Blackwell was succeeded as park caretaker by his son, George, who had lived in the cottage since his father began his position in 1926. George made improvements to the house, including some he had to pay for himself. As originally constructed, the structure's two log pens were not connected indoors; one had to exit to the porch in order to walk from the building's living room to its kitchen. George created a doorway between the two rooms, and a bathroom was also added in the mid-20th century where the property previously only had access to an outhouse. George was eventually made a supervisor for the city's parks department but still lived rent-free in the Fishburn Park cottage. Health problems caused him to retire in 1989, but the city allowed him to continue living in the house for a payment of $300 per month. By the time of George's retirement, he and his father had resided in and cared for the park for a combined 63 years.

Following the two generations of Blackwells' use of the cottage, the building sat unoccupied for years. In 2017, the city listed the property for sale along with 1.4 acre of adjoining land.
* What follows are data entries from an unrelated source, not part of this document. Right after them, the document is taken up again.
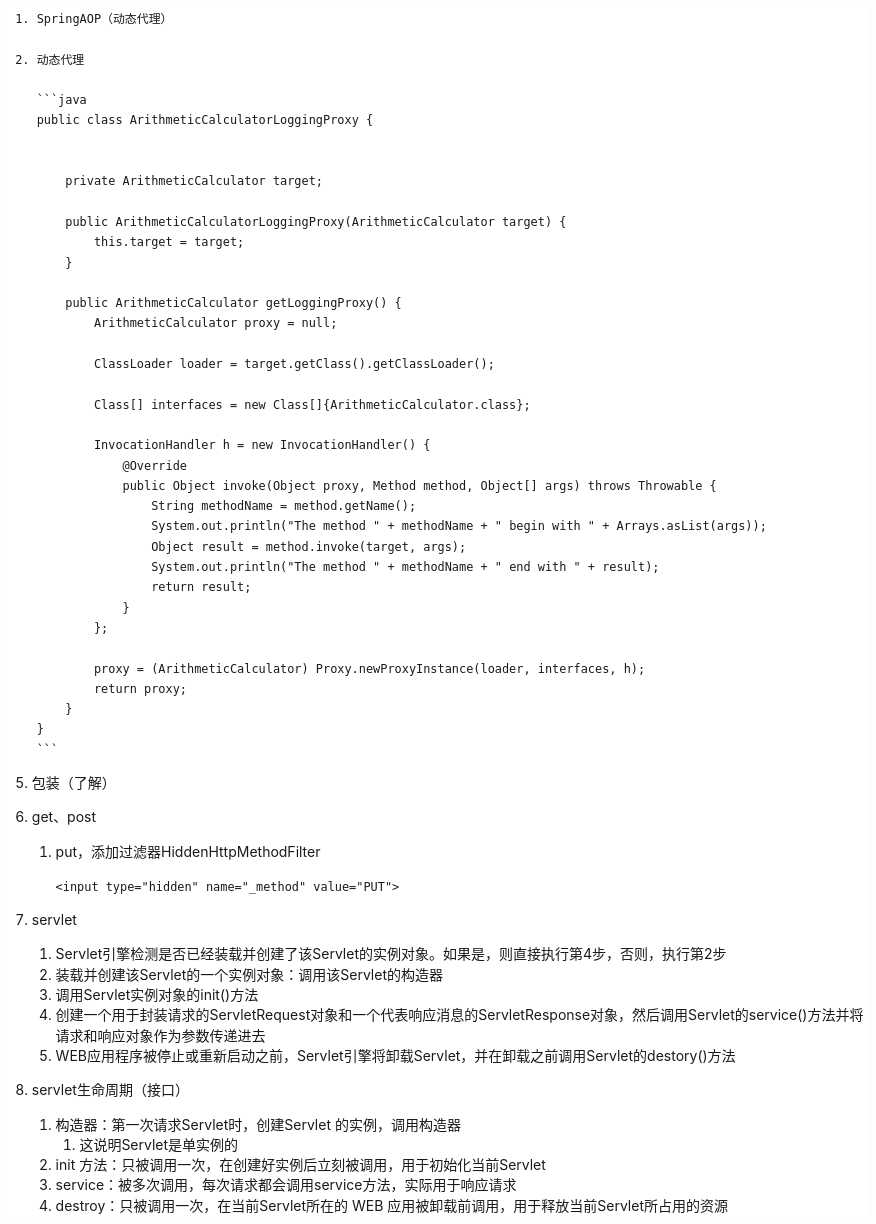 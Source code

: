      1. SpringAOP（动态代理）

     2. 动态代理

        ```java
        public class ArithmeticCalculatorLoggingProxy {
        
        
            private ArithmeticCalculator target;
        
            public ArithmeticCalculatorLoggingProxy(ArithmeticCalculator target) {
                this.target = target;
            }
        
            public ArithmeticCalculator getLoggingProxy() {
                ArithmeticCalculator proxy = null;
        
                ClassLoader loader = target.getClass().getClassLoader();
        
                Class[] interfaces = new Class[]{ArithmeticCalculator.class};
        
                InvocationHandler h = new InvocationHandler() {
                    @Override
                    public Object invoke(Object proxy, Method method, Object[] args) throws Throwable {
                        String methodName = method.getName();
                        System.out.println("The method " + methodName + " begin with " + Arrays.asList(args));
                        Object result = method.invoke(target, args);
                        System.out.println("The method " + methodName + " end with " + result);
                        return result;
                    }
                };
        
                proxy = (ArithmeticCalculator) Proxy.newProxyInstance(loader, interfaces, h);
                return proxy;
            }
        }
        ```

  5. 包装（了解）

11. get、post

    1. put，添加过滤器HiddenHttpMethodFilter

       ```
       <input type="hidden" name="_method" value="PUT">
       ```

12. servlet

    1. Servlet引擎检测是否已经装载并创建了该Servlet的实例对象。如果是，则直接执行第4步，否则，执行第2步
    2. 装载并创建该Servlet的一个实例对象：调用该Servlet的构造器
    3. 调用Servlet实例对象的init()方法
    4. 创建一个用于封装请求的ServletRequest对象和一个代表响应消息的ServletResponse对象，然后调用Servlet的service()方法并将请求和响应对象作为参数传递进去
    5. WEB应用程序被停止或重新启动之前，Servlet引擎将卸载Servlet，并在卸载之前调用Servlet的destory()方法

13. servlet生命周期（接口）

    1. 构造器：第一次请求Servlet时，创建Servlet 的实例，调用构造器 
       1. 这说明Servlet是单实例的
    2. init 方法：只被调用一次，在创建好实例后立刻被调用，用于初始化当前Servlet
    3. service：被多次调用，每次请求都会调用service方法，实际用于响应请求
    4. destroy：只被调用一次，在当前Servlet所在的 WEB 应用被卸载前调用，用于释放当前Servlet所占用的资源
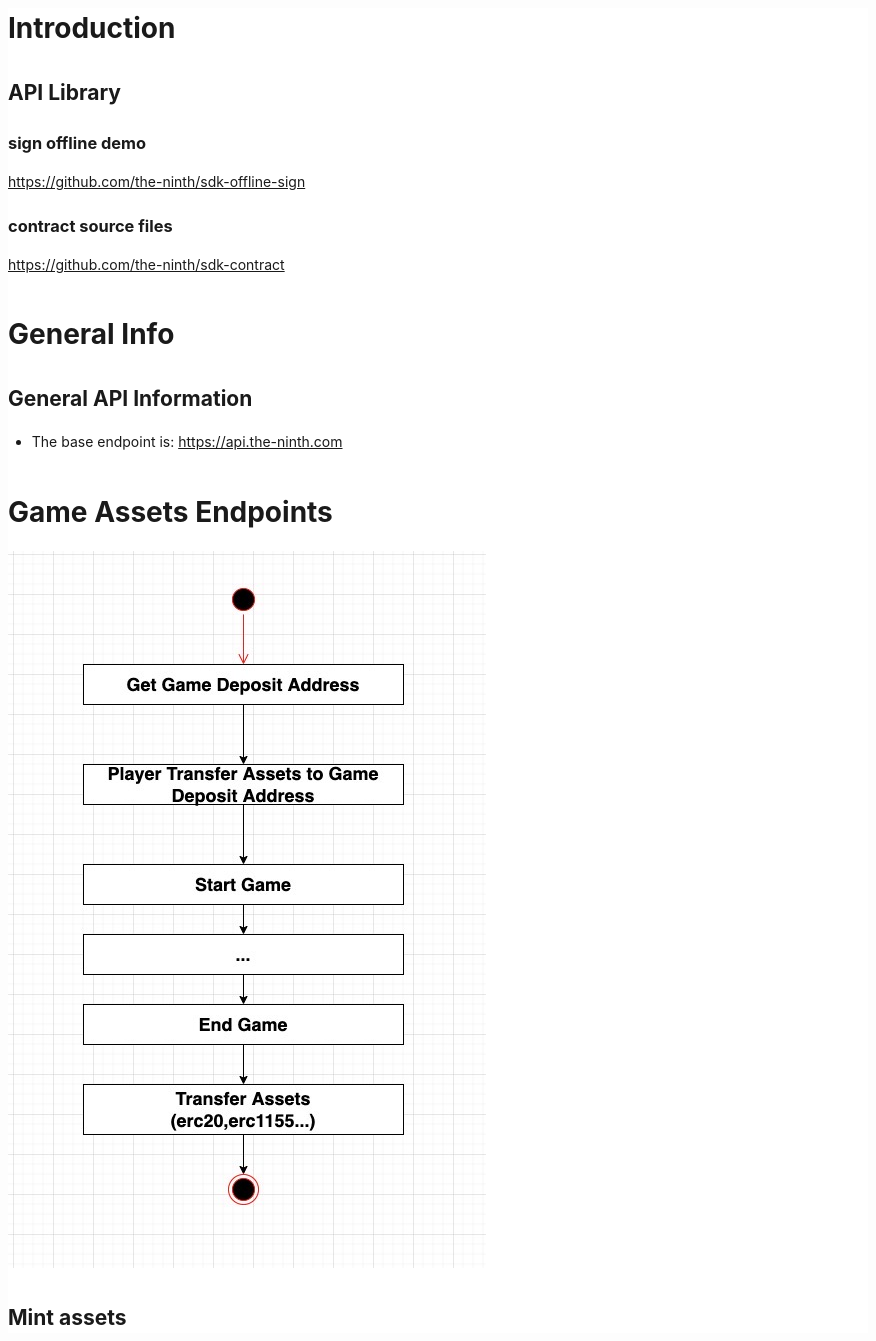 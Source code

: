 # Introduction
## API Library
### sign offline demo
https://github.com/the-ninth/sdk-offline-sign

### contract source files
https://github.com/the-ninth/sdk-contract

# General Info
## General API Information
* The base endpoint is: https://api.the-ninth.com   
# 

# Game Assets Endpoints

![process](https://github.com/the-ninth/api-doc/blob/pre/images/process1.jpg)
## Mint assets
The decision was controversial, with a local neighborhood association opposing the potential sale. Later that year the city entered into a contract with a local architect, Lora Katz, for the house's purchase, though by now the acreage for sale had been reduced to .75 acre. Katz was to pay just $10 for the house and land but was required to invest at least $135,000 in its restoration. However, after further inspection of the property, Katz backed out of the contract following an estimation that the building's restoration would cost $200,000.

It was announced in 2022 that the property had a new potential buyer. Roanoke natives Keri and Justin vanBlaricom proposed a similar deal as the one Katz had canceled, though now $150,000 would need to be invested in the restoration and this time the property would be turned into a coffee shop (named "Fishburn Perk") rather than a private residence. Despite similar resistance from the same neighborhood association, in December of that year the city council voted 6–1 in favor of the plan. On May 8, 2023, the city's planning commission voted unanimously to recommend the vanBlaricoms' rezoning application for the property be approved, but on May 16 the city council voted 6–1 against the application, with one councilperson writing, "It is not acceptable to give away public land to facilitate a business deal because the commercial interests otherwise lack the resources or ability to finance the project."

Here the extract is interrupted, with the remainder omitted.